Ingolf toca lindo, seguro, é profissional. mas pra mim, é muita certeza. beira a arrogância. não me deixa querer desvendar qual será o som da nota seguinte. os caminhos pelos quais Ingolf conduz chopin são certos mas conhecidos. já foram trilhados. por vários momentos, eu tive a impressão de que seus dedos estavam no piloto automático, e ele só trabalhava as ênfases, os acentos. mas preciso admitir que sua conversa com a orquestra foi perfeita. ele também é mestre na arte de tocar como concertista!

a crítica amou. foi longamente ovacionado! já o consideram o 1º lugar.
temo por sua vitória (rs!). não porque não a mereça. é claro que merece!
mas fiquei intrigada com a resistência perante músicos que ousam, que tentam novas leituras, ou que tornam as interpretações tão suas que ninguém seria capaz de copia-las. esses valorosos corajosos são rapidamente elogiados e tão logo abandonados pelos holofotes, que ávidamente procuram iluminar performances tradicionalmente agradáveis, seguras.

não sei. ainda tenho fé no senso inventivo e latino da martha, no lirismo do nelson e na modernidade do philliphe entremont. quem sabe eles não levem isso em consideração na hora de decretar o veredito !?!
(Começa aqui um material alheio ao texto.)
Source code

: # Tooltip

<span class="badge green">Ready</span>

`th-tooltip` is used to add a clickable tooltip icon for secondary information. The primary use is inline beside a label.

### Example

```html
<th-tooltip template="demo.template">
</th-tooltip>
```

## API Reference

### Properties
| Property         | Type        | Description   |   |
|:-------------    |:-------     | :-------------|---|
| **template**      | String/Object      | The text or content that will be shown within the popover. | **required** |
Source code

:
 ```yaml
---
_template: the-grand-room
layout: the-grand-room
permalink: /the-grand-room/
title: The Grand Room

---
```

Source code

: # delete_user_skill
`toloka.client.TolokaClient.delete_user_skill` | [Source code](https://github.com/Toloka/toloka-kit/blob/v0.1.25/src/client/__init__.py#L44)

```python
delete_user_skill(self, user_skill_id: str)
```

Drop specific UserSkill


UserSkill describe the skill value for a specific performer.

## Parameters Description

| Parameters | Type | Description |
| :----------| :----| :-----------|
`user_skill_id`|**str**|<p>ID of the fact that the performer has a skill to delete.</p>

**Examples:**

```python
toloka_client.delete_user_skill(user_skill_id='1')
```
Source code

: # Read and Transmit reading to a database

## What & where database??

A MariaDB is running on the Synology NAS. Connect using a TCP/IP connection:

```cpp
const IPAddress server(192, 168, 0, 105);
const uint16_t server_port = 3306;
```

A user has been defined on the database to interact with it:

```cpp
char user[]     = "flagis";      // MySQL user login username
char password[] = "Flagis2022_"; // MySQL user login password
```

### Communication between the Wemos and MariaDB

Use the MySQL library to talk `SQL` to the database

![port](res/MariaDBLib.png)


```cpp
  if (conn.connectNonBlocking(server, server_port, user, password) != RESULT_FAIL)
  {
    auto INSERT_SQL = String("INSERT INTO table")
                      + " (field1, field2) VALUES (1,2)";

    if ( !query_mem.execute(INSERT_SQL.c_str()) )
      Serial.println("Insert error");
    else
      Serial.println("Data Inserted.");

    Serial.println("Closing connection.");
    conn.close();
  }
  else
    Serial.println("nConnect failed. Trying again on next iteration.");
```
amanhã, ainda tem Lukas Geniusas (o terceiro e último dos meus favoritos).
mas não vou me alongar falando dele aqui. vou agora, trabalhar nos posts individuais dos três intérpretes que tocarão amanhã.

em suma: dia intenso e de longe, musicalmente mais interessante do que ontem ;)

Um comentário:

  1. interessante sua leitura da critica como estando "fechada" para as inovações. parece que esse é o caminho da música erudita desde o começo do séc 20. que tristeza... e ficam aí as carnes-de-vaca, quando tudo poderia ser muito mais diversificado!! seus textos estão óóóthemos! parabéns!